April 27, 2016

Diagnosis: College costs pushed beyond families’ ability to pay


Policy choices by political and institutional leaders have made college less affordable in all 50 states, with real consequences for American families. A study published by the Institute for Research on Higher Education at Penn GSE ranks all 50 states on college affordability, and gives a sobering view of the difficulty many low- and middle-income families have paying for college even after financial aid is taken into account.
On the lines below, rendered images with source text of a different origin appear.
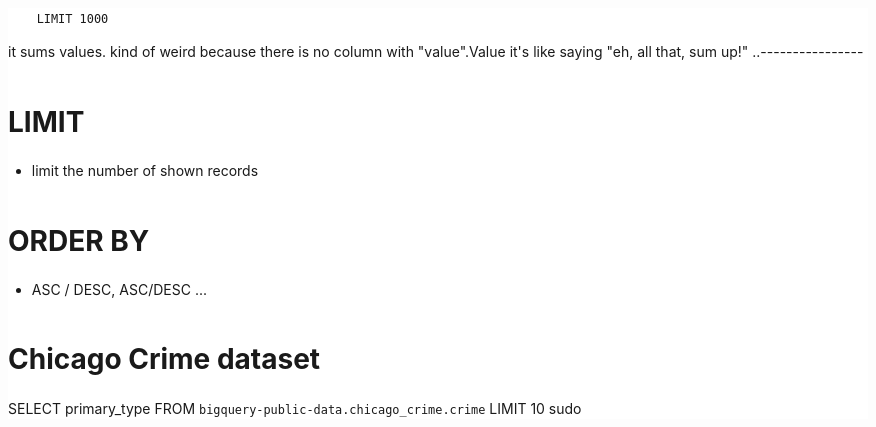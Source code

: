         LIMIT 1000
        
it sums values. kind of weird because there is no column with "value".Value it's like saying "eh, all that, sum up!"
..----------------

# LIMIT

- limit the number of shown records

# ORDER BY

- <column1> ASC / DESC, <column2> ASC/DESC  ...
  


# Chicago Crime dataset

SELECT primary_type FROM `bigquery-public-data.chicago_crime.crime` LIMIT 10
sudo 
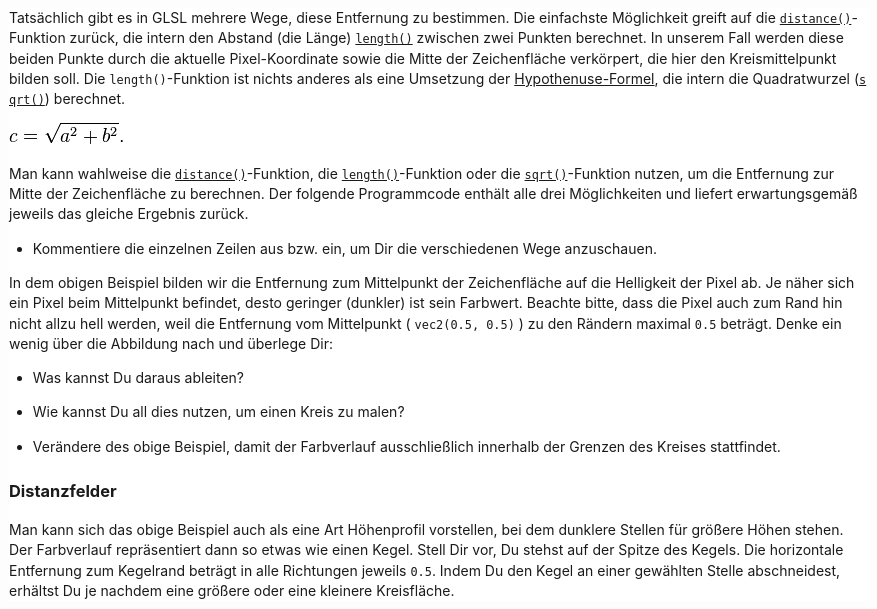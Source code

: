 Tatsächlich gibt es in GLSL mehrere Wege, diese Entfernung zu bestimmen. Die einfachste Möglichkeit greift auf die [```distance()```](../glossary/?search=distance)-Funktion zurück, die intern den Abstand (die Länge) [```length()```](../glossary/?search=length) zwischen zwei Punkten berechnet. In unserem Fall werden diese beiden Punkte durch die aktuelle Pixel-Koordinate sowie die Mitte der Zeichenfläche verkörpert, die hier den Kreismittelpunkt bilden soll. Die ```length()```-Funktion ist nichts anderes als eine Umsetzung der [Hypothenuse-Formel](http://de.wikipedia.org/wiki/Rechtwinkliges_Dreieck), die intern die Quadratwurzel ([```sqrt()```](../glossary/?search=sqrt)) berechnet.

![](hypotenuse.png)

Man kann wahlweise die [```distance()```](../glossary/?search=distance)-Funktion, die [```length()```](../glossary/?search=length)-Funktion oder die [```sqrt()```](../glossary/?search=sqrt)-Funktion nutzen, um die Entfernung zur Mitte der Zeichenfläche zu berechnen. Der folgende Programmcode enthält alle drei Möglichkeiten und liefert erwartungsgemäß jeweils das gleiche Ergebnis zurück.

* Kommentiere die einzelnen Zeilen aus bzw. ein, um Dir die verschiedenen Wege anzuschauen.

<div class="codeAndCanvas" data="circle-making.frag"></div>

In dem obigen Beispiel bilden wir die Entfernung zum Mittelpunkt der Zeichenfläche auf die Helligkeit der Pixel ab. Je näher sich ein Pixel beim Mittelpunkt befindet, desto geringer (dunkler) ist sein Farbwert. Beachte bitte, dass die Pixel auch zum Rand hin nicht allzu hell werden, weil die Entfernung vom Mittelpunkt ( ```vec2(0.5, 0.5)``` ) zu den Rändern maximal ```0.5``` beträgt. Denke ein wenig über die Abbildung nach und überlege Dir:

* Was kannst Du daraus ableiten?

* Wie kannst Du all dies nutzen, um einen Kreis zu malen?

* Verändere des obige Beispiel, damit der Farbverlauf ausschließlich innerhalb der Grenzen des Kreises stattfindet.

### Distanzfelder

Man kann sich das obige Beispiel auch als eine Art Höhenprofil vorstellen, bei dem dunklere Stellen für größere Höhen stehen. Der Farbverlauf repräsentiert dann so etwas wie einen Kegel. Stell Dir vor, Du stehst auf der Spitze des Kegels. Die horizontale Entfernung zum Kegelrand beträgt in alle Richtungen jeweils ```0.5```. Indem Du den Kegel an einer gewählten Stelle abschneidest, erhältst Du je nachdem eine größere oder eine kleinere Kreisfläche.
College Affordability Diagnosis provides a new understanding of college expenses in relation to family income, and how those expenses have dramatically changed in a short period of time. The study — by Penn GSE’s Joni Finney, William Doyle, associate professor of public policy and higher education at Vanderbilt’s Peabody College, Patrick Callan, president of the Higher Education Policy Institute (HEPI), and HEPI senior policy analyst Darcie Harvey — shows the potentially devastating effects on America’s economy and social fabric if states and colleges fail to make meaningful changes. 

Speaking with the Hechinger Report, Finney noted: 

"This has been happening slowly, over time, since the early 1990s. When the state abdicates responsibility for public policies related to affordability, it disproportionately hurts low- and middle-income families."

The study includes affordability diagnoses for all 50 states; a map of college affordability by census tract and legislative district; a look at how student aid has dramatically changed in the last 20 years; a snapshot of student borrowing; and recommendations for policymakers.